• [The task]: Copy, word for word, the lines of the listing below from the line with "# Let Me Die" up to and including the line with "[Ufuk Arslan](https://github.com/Ufuk-Arslan), [Gökhan". Drop the pictures.

• [Given information]:
---
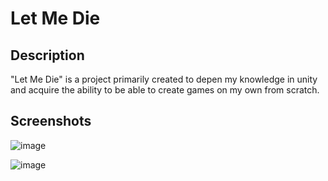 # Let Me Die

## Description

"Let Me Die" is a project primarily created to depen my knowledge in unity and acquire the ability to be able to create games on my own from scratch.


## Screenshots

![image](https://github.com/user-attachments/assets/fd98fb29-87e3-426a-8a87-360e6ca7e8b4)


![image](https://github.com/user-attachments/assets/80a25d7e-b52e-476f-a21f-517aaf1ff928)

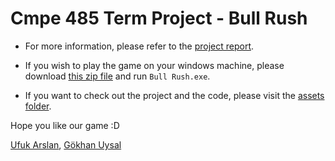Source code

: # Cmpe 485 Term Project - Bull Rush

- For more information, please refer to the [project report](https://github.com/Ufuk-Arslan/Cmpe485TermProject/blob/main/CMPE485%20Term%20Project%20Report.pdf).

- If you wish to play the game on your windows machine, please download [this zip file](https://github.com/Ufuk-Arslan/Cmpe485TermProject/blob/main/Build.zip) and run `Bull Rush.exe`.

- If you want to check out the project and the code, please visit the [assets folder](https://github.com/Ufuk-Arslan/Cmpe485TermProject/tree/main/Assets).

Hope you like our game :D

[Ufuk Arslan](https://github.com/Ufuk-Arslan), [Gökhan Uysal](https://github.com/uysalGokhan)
---
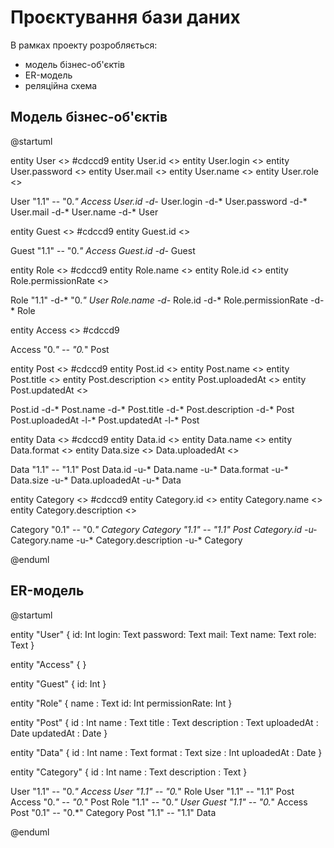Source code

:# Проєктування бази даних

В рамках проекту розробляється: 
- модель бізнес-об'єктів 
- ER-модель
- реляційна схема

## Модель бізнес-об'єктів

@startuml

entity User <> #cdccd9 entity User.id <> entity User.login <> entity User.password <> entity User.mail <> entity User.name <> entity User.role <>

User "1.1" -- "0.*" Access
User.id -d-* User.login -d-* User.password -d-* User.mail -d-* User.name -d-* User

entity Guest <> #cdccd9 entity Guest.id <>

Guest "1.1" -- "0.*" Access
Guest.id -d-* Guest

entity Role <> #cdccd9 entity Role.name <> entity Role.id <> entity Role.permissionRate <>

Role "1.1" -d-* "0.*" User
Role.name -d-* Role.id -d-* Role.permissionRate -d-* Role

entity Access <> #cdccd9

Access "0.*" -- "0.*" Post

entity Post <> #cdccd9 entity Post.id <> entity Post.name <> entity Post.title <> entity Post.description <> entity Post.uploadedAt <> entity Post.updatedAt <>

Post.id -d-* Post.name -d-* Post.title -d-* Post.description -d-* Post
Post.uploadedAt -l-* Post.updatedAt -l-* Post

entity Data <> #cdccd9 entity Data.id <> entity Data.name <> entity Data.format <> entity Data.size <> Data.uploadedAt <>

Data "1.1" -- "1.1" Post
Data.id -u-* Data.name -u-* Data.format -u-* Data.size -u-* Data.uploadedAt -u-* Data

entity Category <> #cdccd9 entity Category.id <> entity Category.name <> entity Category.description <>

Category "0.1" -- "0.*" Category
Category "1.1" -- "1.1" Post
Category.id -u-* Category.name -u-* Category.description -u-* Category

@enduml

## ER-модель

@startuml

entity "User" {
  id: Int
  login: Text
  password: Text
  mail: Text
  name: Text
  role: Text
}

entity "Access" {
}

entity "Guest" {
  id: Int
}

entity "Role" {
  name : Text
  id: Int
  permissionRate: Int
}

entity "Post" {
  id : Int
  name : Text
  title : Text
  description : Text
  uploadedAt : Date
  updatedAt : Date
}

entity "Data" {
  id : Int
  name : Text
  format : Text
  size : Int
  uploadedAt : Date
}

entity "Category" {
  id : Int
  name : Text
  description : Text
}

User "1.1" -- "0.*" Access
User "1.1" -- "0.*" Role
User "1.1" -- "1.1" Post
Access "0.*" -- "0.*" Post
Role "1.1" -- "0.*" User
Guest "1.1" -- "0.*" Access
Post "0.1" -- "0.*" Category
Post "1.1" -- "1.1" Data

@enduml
---
• [Exercise response]:
 # Let Me Die

## Description

"Let Me Die" is a project primarily created to depen my knowledge in unity and acquire the ability to be able to create games on my own from scratch.


## Screenshots

![image](https://github.com/user-attachments/assets/fd98fb29-87e3-426a-8a87-360e6ca7e8b4)


![image](https://github.com/user-attachments/assets/80a25d7e-b52e-476f-a21f-517aaf1ff928)

Source code

: # Cmpe 485 Term Project - Bull Rush

- For more information, please refer to the [project report](https://github.com/Ufuk-Arslan/Cmpe485TermProject/blob/main/CMPE485%20Term%20Project%20Report.pdf).

- If you wish to play the game on your windows machine, please download [this zip file](https://github.com/Ufuk-Arslan/Cmpe485TermProject/blob/main/Build.zip) and run `Bull Rush.exe`.

- If you want to check out the project and the code, please visit the [assets folder](https://github.com/Ufuk-Arslan/Cmpe485TermProject/tree/main/Assets).

Hope you like our game :D

[Ufuk Arslan](https://github.com/Ufuk-Arslan), [Gökhan Uysal](https://github.com/uysalGokhan)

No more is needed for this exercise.